◆ Problem description
Return all lines below containing the word "archives".
==========
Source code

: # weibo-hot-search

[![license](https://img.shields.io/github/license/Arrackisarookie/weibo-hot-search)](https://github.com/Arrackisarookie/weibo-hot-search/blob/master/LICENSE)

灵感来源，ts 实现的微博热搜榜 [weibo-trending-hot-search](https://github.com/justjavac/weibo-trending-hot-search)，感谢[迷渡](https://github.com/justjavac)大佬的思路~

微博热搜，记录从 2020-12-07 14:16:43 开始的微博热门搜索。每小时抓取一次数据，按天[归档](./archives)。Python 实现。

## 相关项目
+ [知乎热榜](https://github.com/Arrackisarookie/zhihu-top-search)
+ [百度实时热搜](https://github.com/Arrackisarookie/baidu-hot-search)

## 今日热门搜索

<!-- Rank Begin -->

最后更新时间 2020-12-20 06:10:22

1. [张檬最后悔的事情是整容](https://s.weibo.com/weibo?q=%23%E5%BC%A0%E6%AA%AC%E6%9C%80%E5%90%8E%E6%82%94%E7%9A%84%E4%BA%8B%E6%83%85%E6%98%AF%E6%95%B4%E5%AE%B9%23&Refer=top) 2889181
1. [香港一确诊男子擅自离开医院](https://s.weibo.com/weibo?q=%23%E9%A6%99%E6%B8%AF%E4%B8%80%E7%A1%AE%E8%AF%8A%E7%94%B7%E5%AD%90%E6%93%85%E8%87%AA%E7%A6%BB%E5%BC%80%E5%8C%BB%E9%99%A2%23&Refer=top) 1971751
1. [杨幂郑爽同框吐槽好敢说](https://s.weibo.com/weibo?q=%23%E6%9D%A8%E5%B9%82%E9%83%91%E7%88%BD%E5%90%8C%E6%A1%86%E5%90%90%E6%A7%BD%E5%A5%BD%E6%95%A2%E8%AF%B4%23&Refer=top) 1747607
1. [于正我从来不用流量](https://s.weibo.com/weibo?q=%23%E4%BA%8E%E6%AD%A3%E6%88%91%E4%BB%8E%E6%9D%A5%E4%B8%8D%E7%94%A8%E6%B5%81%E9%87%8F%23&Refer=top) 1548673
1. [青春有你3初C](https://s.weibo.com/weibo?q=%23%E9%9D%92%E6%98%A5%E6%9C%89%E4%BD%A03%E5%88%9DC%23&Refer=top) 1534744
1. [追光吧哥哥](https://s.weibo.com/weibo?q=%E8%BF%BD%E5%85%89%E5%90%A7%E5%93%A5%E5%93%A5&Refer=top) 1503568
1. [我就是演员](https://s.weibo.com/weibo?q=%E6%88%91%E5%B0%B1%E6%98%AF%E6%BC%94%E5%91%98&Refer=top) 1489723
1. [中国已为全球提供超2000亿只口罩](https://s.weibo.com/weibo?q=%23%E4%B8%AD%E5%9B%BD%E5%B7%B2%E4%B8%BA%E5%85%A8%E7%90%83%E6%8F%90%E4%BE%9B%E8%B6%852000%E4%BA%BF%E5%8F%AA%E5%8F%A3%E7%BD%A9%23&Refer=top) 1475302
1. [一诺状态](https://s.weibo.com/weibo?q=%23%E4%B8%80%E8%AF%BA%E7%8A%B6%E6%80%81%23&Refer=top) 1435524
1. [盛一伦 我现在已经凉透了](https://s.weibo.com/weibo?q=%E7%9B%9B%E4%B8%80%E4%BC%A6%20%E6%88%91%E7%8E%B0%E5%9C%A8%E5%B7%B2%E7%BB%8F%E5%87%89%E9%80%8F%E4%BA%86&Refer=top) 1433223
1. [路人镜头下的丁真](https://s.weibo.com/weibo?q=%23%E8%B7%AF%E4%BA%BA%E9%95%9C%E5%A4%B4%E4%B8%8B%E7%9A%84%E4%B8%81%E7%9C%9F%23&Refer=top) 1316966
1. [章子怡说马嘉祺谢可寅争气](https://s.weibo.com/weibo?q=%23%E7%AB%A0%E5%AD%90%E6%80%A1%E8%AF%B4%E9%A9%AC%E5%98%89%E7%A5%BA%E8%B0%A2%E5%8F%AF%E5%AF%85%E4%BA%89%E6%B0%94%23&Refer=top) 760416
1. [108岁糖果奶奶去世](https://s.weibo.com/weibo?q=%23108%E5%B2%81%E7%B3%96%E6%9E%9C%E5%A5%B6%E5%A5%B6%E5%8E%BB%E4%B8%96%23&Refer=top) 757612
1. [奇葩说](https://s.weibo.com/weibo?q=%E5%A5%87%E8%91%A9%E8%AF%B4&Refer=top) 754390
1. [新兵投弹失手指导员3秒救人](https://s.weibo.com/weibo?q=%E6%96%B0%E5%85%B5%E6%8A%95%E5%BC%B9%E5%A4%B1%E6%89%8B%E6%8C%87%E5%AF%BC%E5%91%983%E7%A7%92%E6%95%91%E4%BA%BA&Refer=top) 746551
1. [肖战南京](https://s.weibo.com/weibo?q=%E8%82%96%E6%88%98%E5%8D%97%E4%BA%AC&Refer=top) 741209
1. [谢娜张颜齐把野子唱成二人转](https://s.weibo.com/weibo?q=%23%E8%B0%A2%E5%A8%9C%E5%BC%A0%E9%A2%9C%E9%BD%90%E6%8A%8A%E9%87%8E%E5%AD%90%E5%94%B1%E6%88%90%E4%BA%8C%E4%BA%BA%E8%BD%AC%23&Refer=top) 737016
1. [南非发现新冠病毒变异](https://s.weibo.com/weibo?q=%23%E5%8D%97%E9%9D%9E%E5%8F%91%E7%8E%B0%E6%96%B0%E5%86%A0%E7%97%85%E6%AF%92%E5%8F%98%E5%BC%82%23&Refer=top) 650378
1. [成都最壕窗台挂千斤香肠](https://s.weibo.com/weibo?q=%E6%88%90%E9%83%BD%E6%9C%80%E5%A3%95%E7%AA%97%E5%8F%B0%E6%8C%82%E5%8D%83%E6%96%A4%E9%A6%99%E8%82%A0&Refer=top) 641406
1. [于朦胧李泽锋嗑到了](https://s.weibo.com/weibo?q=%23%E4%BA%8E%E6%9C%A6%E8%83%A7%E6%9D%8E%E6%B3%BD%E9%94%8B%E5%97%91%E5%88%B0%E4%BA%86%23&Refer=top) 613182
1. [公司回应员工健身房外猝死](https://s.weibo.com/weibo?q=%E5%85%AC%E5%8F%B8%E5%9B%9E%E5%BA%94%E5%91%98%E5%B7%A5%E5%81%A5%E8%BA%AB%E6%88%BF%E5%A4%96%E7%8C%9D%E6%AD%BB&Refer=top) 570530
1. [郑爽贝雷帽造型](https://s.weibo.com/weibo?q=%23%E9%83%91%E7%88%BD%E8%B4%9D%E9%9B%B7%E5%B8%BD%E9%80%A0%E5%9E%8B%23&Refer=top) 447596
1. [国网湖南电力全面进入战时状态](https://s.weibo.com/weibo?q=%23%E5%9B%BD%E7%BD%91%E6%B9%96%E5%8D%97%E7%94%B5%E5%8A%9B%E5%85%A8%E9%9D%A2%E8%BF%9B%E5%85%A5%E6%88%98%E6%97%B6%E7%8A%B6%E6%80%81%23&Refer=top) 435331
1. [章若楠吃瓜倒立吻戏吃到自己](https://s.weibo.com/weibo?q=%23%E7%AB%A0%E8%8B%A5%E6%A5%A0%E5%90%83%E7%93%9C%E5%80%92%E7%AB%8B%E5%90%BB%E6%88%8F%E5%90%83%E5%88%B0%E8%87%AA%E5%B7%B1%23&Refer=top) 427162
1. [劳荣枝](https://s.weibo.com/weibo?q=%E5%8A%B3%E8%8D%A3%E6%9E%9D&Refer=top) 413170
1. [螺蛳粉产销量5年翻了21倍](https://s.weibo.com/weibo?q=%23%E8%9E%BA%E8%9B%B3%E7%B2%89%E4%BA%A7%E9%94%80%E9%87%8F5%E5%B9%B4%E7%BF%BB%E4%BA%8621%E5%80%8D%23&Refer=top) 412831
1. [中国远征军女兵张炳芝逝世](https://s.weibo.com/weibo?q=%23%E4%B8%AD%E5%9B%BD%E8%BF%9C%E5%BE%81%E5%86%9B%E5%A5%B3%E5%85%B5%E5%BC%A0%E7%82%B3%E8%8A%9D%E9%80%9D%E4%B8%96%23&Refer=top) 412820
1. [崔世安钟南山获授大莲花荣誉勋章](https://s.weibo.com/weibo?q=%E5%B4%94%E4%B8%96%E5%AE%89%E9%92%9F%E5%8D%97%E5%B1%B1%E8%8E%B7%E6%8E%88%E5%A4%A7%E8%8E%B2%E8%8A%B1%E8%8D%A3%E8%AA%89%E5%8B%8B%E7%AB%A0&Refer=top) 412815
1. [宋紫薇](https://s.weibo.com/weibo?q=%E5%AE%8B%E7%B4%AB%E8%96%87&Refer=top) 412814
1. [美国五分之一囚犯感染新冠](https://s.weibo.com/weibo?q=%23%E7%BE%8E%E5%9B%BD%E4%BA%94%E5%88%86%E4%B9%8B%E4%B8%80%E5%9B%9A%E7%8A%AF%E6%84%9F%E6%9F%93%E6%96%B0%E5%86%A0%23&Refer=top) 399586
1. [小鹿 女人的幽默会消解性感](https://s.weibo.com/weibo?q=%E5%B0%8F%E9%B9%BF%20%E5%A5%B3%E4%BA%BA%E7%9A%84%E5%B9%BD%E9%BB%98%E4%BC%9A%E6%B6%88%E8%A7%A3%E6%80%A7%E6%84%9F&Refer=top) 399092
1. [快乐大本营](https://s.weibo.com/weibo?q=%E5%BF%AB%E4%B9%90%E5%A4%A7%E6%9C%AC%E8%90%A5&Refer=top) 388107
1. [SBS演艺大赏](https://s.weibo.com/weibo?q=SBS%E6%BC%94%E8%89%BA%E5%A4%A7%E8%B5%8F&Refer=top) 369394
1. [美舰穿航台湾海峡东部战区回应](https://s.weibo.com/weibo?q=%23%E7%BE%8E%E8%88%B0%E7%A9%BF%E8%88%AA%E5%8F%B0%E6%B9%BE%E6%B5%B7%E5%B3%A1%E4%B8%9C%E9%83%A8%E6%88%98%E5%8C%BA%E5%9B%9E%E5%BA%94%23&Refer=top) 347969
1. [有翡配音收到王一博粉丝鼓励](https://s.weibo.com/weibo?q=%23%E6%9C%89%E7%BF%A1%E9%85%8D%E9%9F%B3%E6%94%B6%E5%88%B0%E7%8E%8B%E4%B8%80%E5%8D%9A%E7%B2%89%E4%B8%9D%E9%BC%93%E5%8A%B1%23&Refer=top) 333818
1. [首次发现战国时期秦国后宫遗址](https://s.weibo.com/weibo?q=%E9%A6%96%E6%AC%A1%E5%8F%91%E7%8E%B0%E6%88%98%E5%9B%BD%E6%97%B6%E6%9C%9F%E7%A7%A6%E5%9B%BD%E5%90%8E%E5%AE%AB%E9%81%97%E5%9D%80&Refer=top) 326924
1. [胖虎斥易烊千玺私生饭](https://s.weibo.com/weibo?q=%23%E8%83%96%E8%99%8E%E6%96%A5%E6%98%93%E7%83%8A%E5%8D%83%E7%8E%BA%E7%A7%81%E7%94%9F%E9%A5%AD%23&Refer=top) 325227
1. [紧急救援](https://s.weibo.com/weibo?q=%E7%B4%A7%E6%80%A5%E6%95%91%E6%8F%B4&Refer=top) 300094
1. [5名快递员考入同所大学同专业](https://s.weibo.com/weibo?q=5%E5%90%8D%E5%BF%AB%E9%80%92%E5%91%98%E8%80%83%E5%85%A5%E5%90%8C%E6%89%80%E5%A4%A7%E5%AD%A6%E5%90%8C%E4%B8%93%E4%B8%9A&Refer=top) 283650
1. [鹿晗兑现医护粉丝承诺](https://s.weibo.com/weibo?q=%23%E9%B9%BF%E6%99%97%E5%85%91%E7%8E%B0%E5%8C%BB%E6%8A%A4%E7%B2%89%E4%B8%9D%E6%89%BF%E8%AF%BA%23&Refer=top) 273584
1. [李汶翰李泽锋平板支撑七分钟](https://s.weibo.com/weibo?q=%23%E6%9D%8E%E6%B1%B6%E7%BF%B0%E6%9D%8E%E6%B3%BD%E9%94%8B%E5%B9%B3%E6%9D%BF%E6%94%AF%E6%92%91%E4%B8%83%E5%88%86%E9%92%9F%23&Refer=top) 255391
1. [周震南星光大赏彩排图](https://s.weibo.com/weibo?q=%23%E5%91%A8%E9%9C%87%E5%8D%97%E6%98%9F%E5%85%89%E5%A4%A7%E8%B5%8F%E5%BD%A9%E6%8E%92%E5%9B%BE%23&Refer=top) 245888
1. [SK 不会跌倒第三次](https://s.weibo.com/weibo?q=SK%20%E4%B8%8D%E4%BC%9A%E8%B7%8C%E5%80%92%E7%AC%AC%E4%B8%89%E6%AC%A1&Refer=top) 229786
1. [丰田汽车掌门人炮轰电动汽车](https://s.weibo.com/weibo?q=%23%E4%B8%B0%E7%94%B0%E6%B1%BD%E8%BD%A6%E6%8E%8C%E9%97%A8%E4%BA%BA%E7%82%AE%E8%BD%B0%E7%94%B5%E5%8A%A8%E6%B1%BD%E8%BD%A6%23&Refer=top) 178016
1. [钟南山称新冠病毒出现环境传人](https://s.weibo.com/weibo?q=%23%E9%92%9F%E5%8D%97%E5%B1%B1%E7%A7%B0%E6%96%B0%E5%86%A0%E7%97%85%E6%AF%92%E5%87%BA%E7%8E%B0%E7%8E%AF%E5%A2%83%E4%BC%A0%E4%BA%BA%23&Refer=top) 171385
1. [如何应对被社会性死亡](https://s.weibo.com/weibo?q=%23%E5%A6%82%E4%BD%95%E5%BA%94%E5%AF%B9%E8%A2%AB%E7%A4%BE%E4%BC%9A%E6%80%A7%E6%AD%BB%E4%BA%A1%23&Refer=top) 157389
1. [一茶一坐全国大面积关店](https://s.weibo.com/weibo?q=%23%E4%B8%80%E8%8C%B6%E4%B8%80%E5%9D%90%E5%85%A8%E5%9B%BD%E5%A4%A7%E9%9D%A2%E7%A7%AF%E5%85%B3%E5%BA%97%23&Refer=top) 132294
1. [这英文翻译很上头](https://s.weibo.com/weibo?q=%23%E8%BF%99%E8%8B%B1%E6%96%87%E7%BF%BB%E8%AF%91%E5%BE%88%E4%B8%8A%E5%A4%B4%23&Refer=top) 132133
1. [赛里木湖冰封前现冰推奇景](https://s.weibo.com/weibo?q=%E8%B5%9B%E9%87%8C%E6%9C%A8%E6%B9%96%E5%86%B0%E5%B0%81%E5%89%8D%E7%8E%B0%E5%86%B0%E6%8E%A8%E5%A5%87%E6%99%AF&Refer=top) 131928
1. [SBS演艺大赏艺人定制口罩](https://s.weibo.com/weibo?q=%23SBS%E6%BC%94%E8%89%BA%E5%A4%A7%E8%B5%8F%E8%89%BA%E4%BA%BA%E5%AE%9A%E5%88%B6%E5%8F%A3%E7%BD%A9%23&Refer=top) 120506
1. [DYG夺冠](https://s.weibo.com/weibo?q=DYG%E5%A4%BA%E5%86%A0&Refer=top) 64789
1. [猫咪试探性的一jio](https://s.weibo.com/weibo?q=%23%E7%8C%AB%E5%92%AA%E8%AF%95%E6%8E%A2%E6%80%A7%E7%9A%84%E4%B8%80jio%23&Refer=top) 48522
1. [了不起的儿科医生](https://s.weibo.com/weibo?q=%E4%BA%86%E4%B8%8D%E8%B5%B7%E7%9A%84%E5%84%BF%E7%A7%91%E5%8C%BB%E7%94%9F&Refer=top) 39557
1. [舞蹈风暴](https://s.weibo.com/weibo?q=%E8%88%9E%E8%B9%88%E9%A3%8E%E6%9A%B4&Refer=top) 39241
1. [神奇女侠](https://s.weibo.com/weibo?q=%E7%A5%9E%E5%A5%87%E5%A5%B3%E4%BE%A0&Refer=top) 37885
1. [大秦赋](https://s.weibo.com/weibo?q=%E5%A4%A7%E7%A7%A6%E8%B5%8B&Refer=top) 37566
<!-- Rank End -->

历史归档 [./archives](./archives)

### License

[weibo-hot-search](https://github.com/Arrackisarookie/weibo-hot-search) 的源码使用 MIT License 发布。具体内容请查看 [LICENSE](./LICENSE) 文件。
==========
◆ Exercise response
微博热搜，记录从 2020-12-07 14:16:43 开始的微博热门搜索。每小时抓取一次数据，按天[归档](./archives)。Python 实现。
历史归档 [./archives](./archives)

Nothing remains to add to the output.